Participants were required to fast overnight for >8 h to obtain their fasting venous blood specimens the next morning. Their blood samples were used to perform blood biochemical assessments and routine blood tests in the DiAn Medical Laboratory Center. Serum creatinine (Scr) levels were measured using enzymatic methods on a Roche C702 automatic biochemical analyzer [32,34,35].

2.3. Diabetes, Hypertension, and Hyperlipidemia in Menopausal Women

In this study, menopause was defined as a retrospectively diagnosed cessation of menstruation for >12 months. The reproductive period was defined as the age at menopause (years, continuous variable) minus the age at menarche (years, continuous variable). The reproductive period was then assessed as a quintile categorical variable (18–31, 31–33, 33–35, 35–37, 37–45 years) in the analyses.
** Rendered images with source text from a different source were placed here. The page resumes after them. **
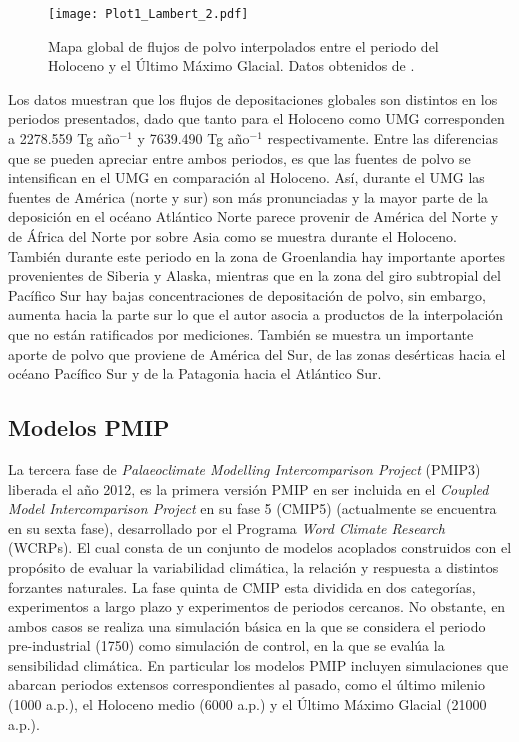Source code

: \begin{figure}[H]
\centering
 \texttt{[image: Plot1\_Lambert\_2.pdf]}
 \caption[Flujos de polvo \cite{lambert2015dust}]{Mapa global de flujos de polvo interpolados entre el periodo del Holoceno y el \'Ultimo M\'aximo Glacial. Datos obtenidos de \cite{lambert2015dust}.}
  \label{fig:Mapa_Lambert}\end{figure}

Los datos muestran que los flujos de depositaciones globales son distintos en los periodos presentados, dado que tanto para el Holoceno como UMG corresponden a 2278.559 Tg año$^{-1}$ y 7639.490 Tg año$^{-1}$ respectivamente. Entre las diferencias que se pueden apreciar entre ambos periodos, es que las fuentes de polvo se intensifican en el UMG en comparación al Holoceno. Así, durante el UMG las fuentes de América (norte y sur) son más pronunciadas y la mayor parte de la deposición en el océano Atlántico Norte parece provenir de América del Norte y de África del Norte por sobre Asia como se muestra durante el Holoceno. También durante este periodo en la zona de Groenlandia hay importante aportes provenientes de Siberia y Alaska, mientras que en la zona del giro subtropial del Pacífico Sur hay bajas concentraciones de depositación de polvo, sin embargo, aumenta hacia la parte sur lo que el autor asocia a productos de la interpolación que no están ratificados por mediciones. También se muestra un importante aporte de polvo que proviene de América del Sur, de las zonas desérticas hacia el océano Pacífico Sur y de la Patagonia hacia el Atlántico Sur. 

\subsection{Modelos PMIP}

La tercera fase de \textit{Palaeoclimate Modelling Intercomparison Project} (PMIP3) liberada el año 2012, es la primera versión PMIP en ser incluida en el \textit{Coupled Model Intercomparison Project} en su fase 5 (CMIP5) (actualmente se encuentra en su sexta fase), desarrollado por el Programa \textit{Word Climate Research} (WCRPs). El cual consta de un conjunto de modelos acoplados construidos con el propósito de evaluar la variabilidad climática, la relación y respuesta a distintos forzantes naturales. La fase quinta de CMIP esta dividida en dos categorías, experimentos a largo plazo y experimentos de periodos cercanos. No obstante, en ambos casos se realiza una simulación básica en la que se considera el periodo pre-industrial (1750) como simulación de control, en la que se evalúa la sensibilidad climática. En particular los modelos PMIP incluyen simulaciones que abarcan periodos extensos correspondientes al pasado, como el \'ultimo milenio (1000 a.p.), el Holoceno medio (6000 a.p.) y el \'Ultimo M\'aximo Glacial (21000 a.p.).


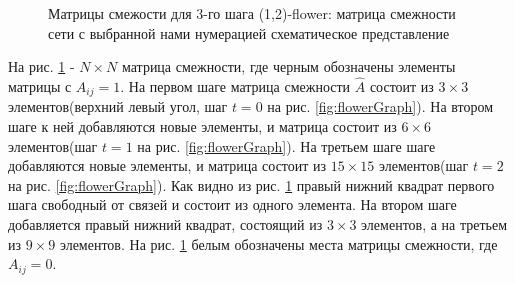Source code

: \documentclass[10pt,aps,pra]{revtex4-1}
\begin{document}
\begin{figure}[H]  

\centering
{}  

\caption{
\label{fig:flowerMatrix}
Матрицы смежости для 3-го шага (1,2)-flower:
  матрица смежности сети с выбранной нами нумерацией
 схематическое представление
}
\end{figure}

На рис. \ref{fig:flowerMatrix} - $N \times N$ матрица смежности, где черным обозначены элементы матрицы с $A_{ij}=1$. На первом шаге матрица смежности $\hat{A}$ состоит из $3 \times 3$ элементов(верхний левый угол, шаг $t=0$ на рис. \ref{fig:flowerGraph}). На втором шаге к ней добавляются новые элементы, и матрица состоит из $6 \times 6$ элементов(шаг $t=1$ на рис. \ref{fig:flowerGraph}). На третьем шаге шаге добавляются новые элементы, и матрица состоит из $15 \times 15$ элементов(шаг $t=2$ на рис. \ref{fig:flowerGraph}). Как видно из рис. \ref{fig:flowerMatrix} правый нижний квадрат первого шага свободный от связей и состоит из одного элемента. На втором шаге добавляется правый нижний квадрат, состоящий из $3 \times 3$ элементов, а на третьем из $9 \times 9$ элементов. На рис. \ref{fig:flowerMatrix} белым обозначены места матрицы смежности, где $A_{ij}=0$.
\end{document}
The diagnosis of T2DM was defined according to the International Diabetes Federation criteria of fasting plasma glucose (FPG) level ≥ 7.0 mmol/L, or HbA1c ≥6.5% or a previous diagnosis of T2DM [36]. Hypertension was defined as systolic blood pressure (SBP) ≥ 140 mmHg and/or diastolic blood pressure (DBP) ≥ 90 mmHg and/or a previous diagnosis of hypertension. Hyperlipidemia was defined as total cholesterol (TC) ≥ 6.20 mmol/L or triglycerides (TG) ≥ 2.30 mmol/L, HDL-C < 1.00 mmol/L, LDL-C ≥ 4.10 mmol/L, and/or a previous diagnosis of hyperlipidemia.

2.4. Metabolic Equivalents of Tasks

MET levels were obtained from the 2000 Compendium of Physical Activities to include moderate-intensity activities between 3 and 6 METs and vigorous-intensity activities as >6 METs [37]. The weighted MET-minutes per week (MET × min/w) were calculated as duration × frequency per week × MET intensity, which were summed across activity domains to produce a weighted estimate of total physical activity from all reported activities per week (MET × min/w). MET was converted to the logarithm of MET (logMET) for statistical analysis.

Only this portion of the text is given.